そのようなケースでは購入当初は利便性が低く価格も低めですが、開発が進んだことによる利便性向上が付加価値として加わった数年後は価格が大きく上昇します。
このような事例ではマンションそのものに変化はなくても周辺環境が変化することで売値と買値に差額が生じます。
競合マンションによる売値と買値の差額
不動産は競合する物件の有無により売値や買値が変動します。
その地域で売りだされているマンションが一戸しかない場合、売主は強気に売値を設定できます。
どうしてもマンションがほしい購入希望者は希望額よりも高い買値をつけざるをえません。
このような状況にあるときに周辺で同じような価値を持つマンション物件が売り出されると状況は大きく変化します。
購入希望者は売りだされているマンションと競合物件を比べてどちらを買うか決められるので、取引価格の決定権は売主側から買い手側に移ります。
売主は取引を成立させるためには値引きに応じざるをえず、取引価格は買い手が希望する金額で決まります。
このケースでは売主にも買い手にも変化はなく、競合物件という外部存在が売値と買値に差額を生み出す要因となっています。
マンション売却手続きによる売値と買値の差額
手続きによって売値と買値に差額が生じるのも不動産取引ではよく見られます。
マンションを売るにはいろいろな方法がありますが、大きく分けると「買取」と「売却」の2つの方法があります。
「買取」ではマンションを不動産業者に買い取ってもらいます。
確実にマンションを現金化できるのが大きなメリットですが不動産業者の利益確保のために買取価格が低くなってしまうというデメリットがあります。
「売却」は直接購入希望者を探す方法で、不動産業者に委託して買い手を探します。
直接売却することで買い取りよりも高額で売れるのがメリットですが購入希望者が見つからなければいつまでもマンションを処分できないという不安定さがデメリットです。
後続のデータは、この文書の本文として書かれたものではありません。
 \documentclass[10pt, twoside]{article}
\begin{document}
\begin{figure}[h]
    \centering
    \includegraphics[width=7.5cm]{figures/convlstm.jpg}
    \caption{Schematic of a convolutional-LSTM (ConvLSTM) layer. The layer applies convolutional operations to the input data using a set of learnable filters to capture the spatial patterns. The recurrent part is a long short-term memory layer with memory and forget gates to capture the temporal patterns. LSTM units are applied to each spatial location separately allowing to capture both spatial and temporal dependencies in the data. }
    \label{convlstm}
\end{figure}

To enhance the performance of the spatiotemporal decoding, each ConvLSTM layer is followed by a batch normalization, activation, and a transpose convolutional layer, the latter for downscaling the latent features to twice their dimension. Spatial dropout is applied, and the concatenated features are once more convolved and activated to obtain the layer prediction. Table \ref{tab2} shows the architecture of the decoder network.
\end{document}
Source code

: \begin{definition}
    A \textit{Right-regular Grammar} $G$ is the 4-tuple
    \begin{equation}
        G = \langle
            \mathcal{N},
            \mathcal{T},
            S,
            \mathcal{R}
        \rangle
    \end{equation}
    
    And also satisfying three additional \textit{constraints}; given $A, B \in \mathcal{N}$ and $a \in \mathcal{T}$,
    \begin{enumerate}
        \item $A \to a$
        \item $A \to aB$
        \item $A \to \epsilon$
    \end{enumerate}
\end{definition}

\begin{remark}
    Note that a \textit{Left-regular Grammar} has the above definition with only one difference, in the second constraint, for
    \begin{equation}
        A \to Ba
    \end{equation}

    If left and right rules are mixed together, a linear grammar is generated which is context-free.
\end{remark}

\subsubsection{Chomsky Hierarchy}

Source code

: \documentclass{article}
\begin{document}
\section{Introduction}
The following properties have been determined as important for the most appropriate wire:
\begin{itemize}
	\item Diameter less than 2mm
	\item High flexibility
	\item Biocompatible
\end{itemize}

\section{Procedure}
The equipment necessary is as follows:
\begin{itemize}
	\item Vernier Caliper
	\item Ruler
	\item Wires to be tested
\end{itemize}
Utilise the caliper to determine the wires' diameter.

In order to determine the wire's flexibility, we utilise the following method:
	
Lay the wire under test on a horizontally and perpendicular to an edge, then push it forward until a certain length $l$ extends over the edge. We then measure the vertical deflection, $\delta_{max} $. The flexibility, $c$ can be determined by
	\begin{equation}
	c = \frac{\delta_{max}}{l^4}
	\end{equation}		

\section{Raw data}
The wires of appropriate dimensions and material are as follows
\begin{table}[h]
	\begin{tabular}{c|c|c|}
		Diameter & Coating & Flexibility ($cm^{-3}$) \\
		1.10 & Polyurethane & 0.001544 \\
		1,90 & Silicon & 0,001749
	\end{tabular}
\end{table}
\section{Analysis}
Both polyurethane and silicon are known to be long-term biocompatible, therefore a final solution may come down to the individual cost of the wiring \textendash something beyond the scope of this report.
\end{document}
どのようにマンションを売るのか、手続きによって売値と買値には差額が生じます。
価格を重視するのかそれとも早期売却を優先するのか。売値と買値の差額は売却方針に強く影響を受けます。
マンションの売値と買値の差額は理由を知ることが大切
マンションは売値と買値に差額が生じるのが当然です。
重要なのはなぜ差額ができたのか理由をきちんと知ることです。
差額が出来る理由を知り十分に納得した上で取引しないと契約成立後に後悔する可能性があります。
高額が動く不動産取引ですから慎重になりすぎるということはありません。
売値と買値の差額に納得がいかないのなら契約を急がずもう一度検討しなおしましょう。